Systemic inequalities in historic endowment were “well-rehearsed”, Dr Wilcox said. He referred to the Faith in the City report of 1985, which said that the historic resources of the Church should be redistributed between dioceses to equalise capital and income resources.

The disparity — which “can’t be right” — was “partly historical accident and partly disparities in stewardship”, he said. Shifts in land values in recent times had also contributed. But fixing it “turns out to be really very complicated”.
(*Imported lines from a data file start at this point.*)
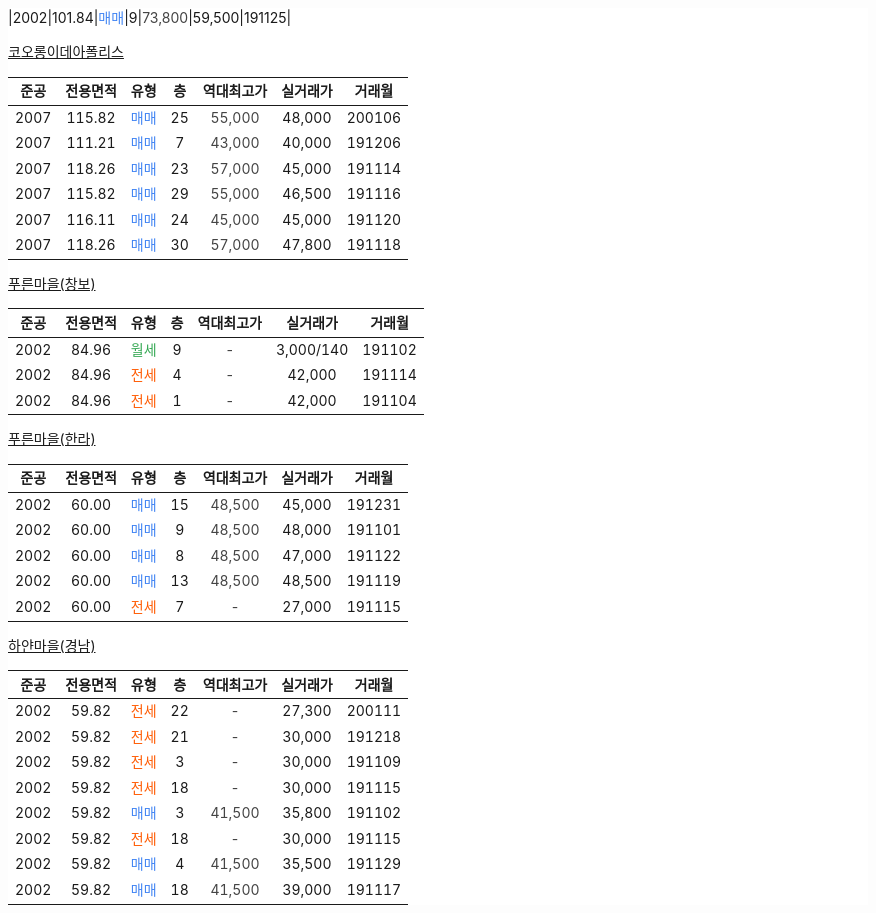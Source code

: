 |2002|101.84|<span style="color:#4285f3">매매</span>|9|<span style="color:#444444">73,800</span>|59,500|191125|

[코오롱이데아폴리스](https://search.naver.com/search.naver?query=%EA%B2%BD%EA%B8%B0%EB%8F%84+%EB%B6%80%EC%B2%9C%EC%8B%9C+%EC%83%81%EB%8F%99+%EC%BD%94%EC%98%A4%EB%A1%B1%EC%9D%B4%EB%8D%B0%EC%95%84%ED%8F%B4%EB%A6%AC%EC%8A%A4)

|준공|전용면적|유형|층|역대최고가|실거래가|거래월|
|:---:|:---:|:---:|:---:|:---:|:---:|:---:|
|2007|115.82|<span style="color:#4285f3">매매</span>|25|<span style="color:#444444">55,000</span>|48,000|200106|
|2007|111.21|<span style="color:#4285f3">매매</span>|7|<span style="color:#444444">43,000</span>|40,000|191206|
|2007|118.26|<span style="color:#4285f3">매매</span>|23|<span style="color:#444444">57,000</span>|45,000|191114|
|2007|115.82|<span style="color:#4285f3">매매</span>|29|<span style="color:#444444">55,000</span>|46,500|191116|
|2007|116.11|<span style="color:#4285f3">매매</span>|24|<span style="color:#444444">45,000</span>|45,000|191120|
|2007|118.26|<span style="color:#4285f3">매매</span>|30|<span style="color:#444444">57,000</span>|47,800|191118|

[푸른마을(창보)](https://search.naver.com/search.naver?query=%EA%B2%BD%EA%B8%B0%EB%8F%84+%EB%B6%80%EC%B2%9C%EC%8B%9C+%EC%83%81%EB%8F%99+%ED%91%B8%EB%A5%B8%EB%A7%88%EC%9D%84%28%EC%B0%BD%EB%B3%B4%29)

|준공|전용면적|유형|층|역대최고가|실거래가|거래월|
|:---:|:---:|:---:|:---:|:---:|:---:|:---:|
|2002|84.96|<span style="color:#34a853">월세</span>|9|<span style="color:#444444">-</span>|3,000/140|191102|
|2002|84.96|<span style="color:#ff5a00">전세</span>|4|<span style="color:#444444">-</span>|42,000|191114|
|2002|84.96|<span style="color:#ff5a00">전세</span>|1|<span style="color:#444444">-</span>|42,000|191104|

[푸른마을(한라)](https://search.naver.com/search.naver?query=%EA%B2%BD%EA%B8%B0%EB%8F%84+%EB%B6%80%EC%B2%9C%EC%8B%9C+%EC%83%81%EB%8F%99+%ED%91%B8%EB%A5%B8%EB%A7%88%EC%9D%84%28%ED%95%9C%EB%9D%BC%29)

|준공|전용면적|유형|층|역대최고가|실거래가|거래월|
|:---:|:---:|:---:|:---:|:---:|:---:|:---:|
|2002|60.00|<span style="color:#4285f3">매매</span>|15|<span style="color:#444444">48,500</span>|45,000|191231|
|2002|60.00|<span style="color:#4285f3">매매</span>|9|<span style="color:#444444">48,500</span>|48,000|191101|
|2002|60.00|<span style="color:#4285f3">매매</span>|8|<span style="color:#444444">48,500</span>|47,000|191122|
|2002|60.00|<span style="color:#4285f3">매매</span>|13|<span style="color:#444444">48,500</span>|48,500|191119|
|2002|60.00|<span style="color:#ff5a00">전세</span>|7|<span style="color:#444444">-</span>|27,000|191115|

[하얀마을(경남)](https://search.naver.com/search.naver?query=%EA%B2%BD%EA%B8%B0%EB%8F%84+%EB%B6%80%EC%B2%9C%EC%8B%9C+%EC%83%81%EB%8F%99+%ED%95%98%EC%96%80%EB%A7%88%EC%9D%84%28%EA%B2%BD%EB%82%A8%29)

|준공|전용면적|유형|층|역대최고가|실거래가|거래월|
|:---:|:---:|:---:|:---:|:---:|:---:|:---:|
|2002|59.82|<span style="color:#ff5a00">전세</span>|22|<span style="color:#444444">-</span>|27,300|200111|
|2002|59.82|<span style="color:#ff5a00">전세</span>|21|<span style="color:#444444">-</span>|30,000|191218|
|2002|59.82|<span style="color:#ff5a00">전세</span>|3|<span style="color:#444444">-</span>|30,000|191109|
|2002|59.82|<span style="color:#ff5a00">전세</span>|18|<span style="color:#444444">-</span>|30,000|191115|
|2002|59.82|<span style="color:#4285f3">매매</span>|3|<span style="color:#444444">41,500</span>|35,800|191102|
|2002|59.82|<span style="color:#ff5a00">전세</span>|18|<span style="color:#444444">-</span>|30,000|191115|
|2002|59.82|<span style="color:#4285f3">매매</span>|4|<span style="color:#444444">41,500</span>|35,500|191129|
|2002|59.82|<span style="color:#4285f3">매매</span>|18|<span style="color:#444444">41,500</span>|39,000|191117|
Those dioceses with fewer historic assets secured more in Common Fund, so that the discrepancy in the amount contributed by parishes now varied almost as widely as the historic endowments. Last year, the diocese of Lincoln, the wealthiest in the Church of Eng­­­­land, with the lowest level of giving, warned that it could not continue to sell its assets to balance the books (News, 28 February 2020). Inequalities within dioceses also existed.

In 2019, Dr Wilcox was one of the conveners of a meeting on ministry in deprived areas which drew attention to a disparity not only in assets but also in the amount spent on ministry (News, 11 October 2019). In some post-industrial dioceses, a stipendiary priest is covering 20,000 people and more.

The Bishop of Burnley, the Rt Revd Philip North, has previously proposed a new Endowments and Glebe Measure under which historic assets would be held centrally, enabling the deployment of clergy nationally “on the basis of need rather than history” (Comment, 1 June 2018).

While Dr Wilcox’s taskforce had looked at historic endowment, there were three other “pots” of money: the Church Commissioners, parish reserves, and congregational giving — the latter of which varied “hugely”.

The Evangelical wing of the Church was “more attuned to the historic patterns of discipline in relation to giving out of one’s own income”, he suggested. “If we could encourage our committed membership to reassess realistic levels of voluntary giving, that would be transformative.”

The poorest tended to give more as a percentage of income, he continued (News, 15 August 2014). “That is very salutary”.